▶ Exercise aim
Every line that contains the word "interesa" should be copied from the records below.
--- START ---
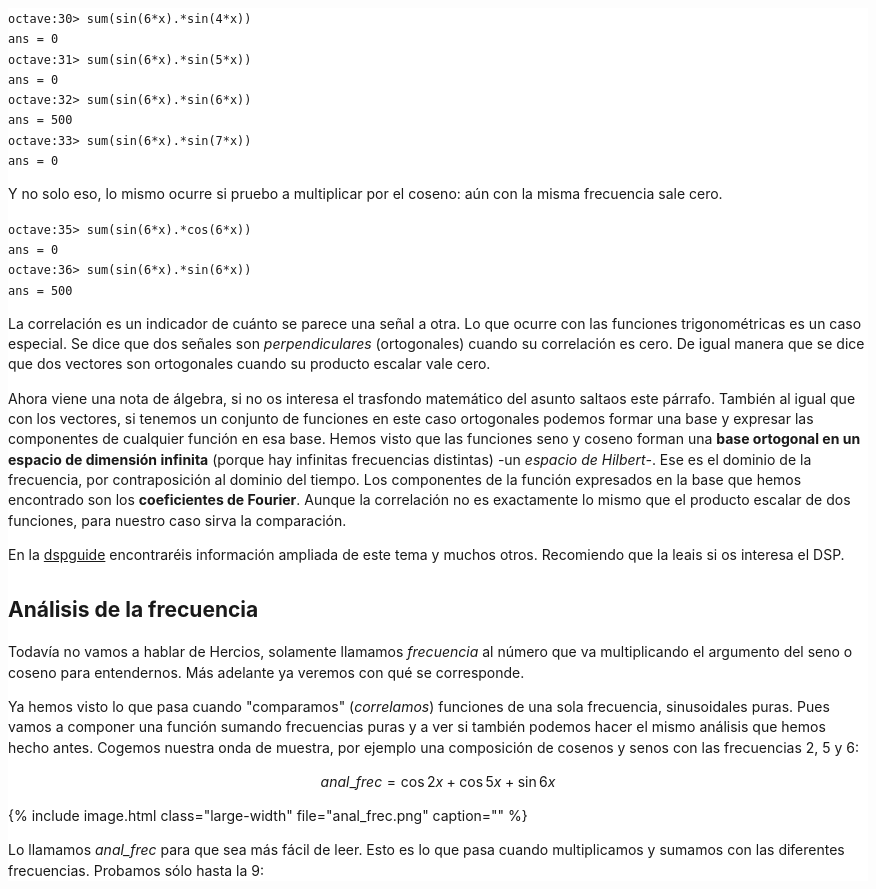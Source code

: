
 ```
octave:30> sum(sin(6*x).*sin(4*x))
ans = 0
octave:31> sum(sin(6*x).*sin(5*x))
ans = 0
octave:32> sum(sin(6*x).*sin(6*x))
ans = 500
octave:33> sum(sin(6*x).*sin(7*x))
ans = 0
```

Y no solo eso, lo mismo ocurre si pruebo a multiplicar por el coseno: aún con la misma frecuencia sale cero.

```
octave:35> sum(sin(6*x).*cos(6*x))
ans = 0
octave:36> sum(sin(6*x).*sin(6*x))
ans = 500
```

La correlación es un indicador de cuánto se parece una señal a otra. Lo que ocurre con las funciones trigonométricas es un caso especial. Se dice que dos señales son *perpendiculares* (ortogonales) cuando su correlación es cero. De igual manera que se dice que dos vectores son ortogonales cuando su producto escalar vale cero.

Ahora viene una nota de álgebra, si no os interesa el trasfondo matemático del asunto saltaos este párrafo. También al igual que con los vectores, si tenemos un conjunto de funciones en este caso ortogonales podemos formar una base y expresar las componentes de cualquier función en esa base. Hemos visto que las funciones seno y coseno forman una **base ortogonal en un espacio de dimensión infinita** (porque hay infinitas frecuencias distintas) -un *espacio de Hilbert-*. Ese es el dominio de la frecuencia, por contraposición al dominio del tiempo. Los componentes de la función expresados en la base que hemos encontrado son los **coeficientes de Fourier**. Aunque la correlación no es exactamente lo mismo que el producto escalar de dos funciones, para nuestro caso sirva la comparación.

En la [dspguide](http://www.dspguide.com/ch8.htm) encontraréis información ampliada de este tema y muchos otros. Recomiendo que la leais si os interesa el DSP.

## Análisis de la frecuencia

Todavía no vamos a hablar de Hercios, solamente llamamos *frecuencia* al número que va multiplicando el argumento del seno o coseno para entendernos. Más adelante ya veremos con qué se corresponde.

Ya hemos visto lo que pasa cuando "comparamos" (*correlamos*) funciones de una sola frecuencia, sinusoidales puras. Pues vamos a componer una función sumando frecuencias puras y a ver si también podemos hacer el mismo análisis que hemos hecho antes. Cogemos nuestra onda de muestra, por ejemplo una composición de cosenos y senos con las frecuencias 2, 5 y 6:

$$
anal\_frec = \cos 2x +\cos 5x +\sin 6x
$$

{% include image.html class="large-width" file="anal_frec.png" caption="" %}

Lo llamamos *anal_frec* para que sea más fácil de leer. Esto es lo que pasa cuando multiplicamos y sumamos con las diferentes frecuencias. Probamos sólo hasta la 9:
--- END ---
▶ Result of this exercise
Ahora viene una nota de álgebra, si no os interesa el trasfondo matemático del asunto saltaos este párrafo. También al igual que con los vectores, si tenemos un conjunto de funciones en este caso ortogonales podemos formar una base y expresar las componentes de cualquier función en esa base. Hemos visto que las funciones seno y coseno forman una **base ortogonal en un espacio de dimensión infinita** (porque hay infinitas frecuencias distintas) -un *espacio de Hilbert-*. Ese es el dominio de la frecuencia, por contraposición al dominio del tiempo. Los componentes de la función expresados en la base que hemos encontrado son los **coeficientes de Fourier**. Aunque la correlación no es exactamente lo mismo que el producto escalar de dos funciones, para nuestro caso sirva la comparación.
En la [dspguide](http://www.dspguide.com/ch8.htm) encontraréis información ampliada de este tema y muchos otros. Recomiendo que la leais si os interesa el DSP.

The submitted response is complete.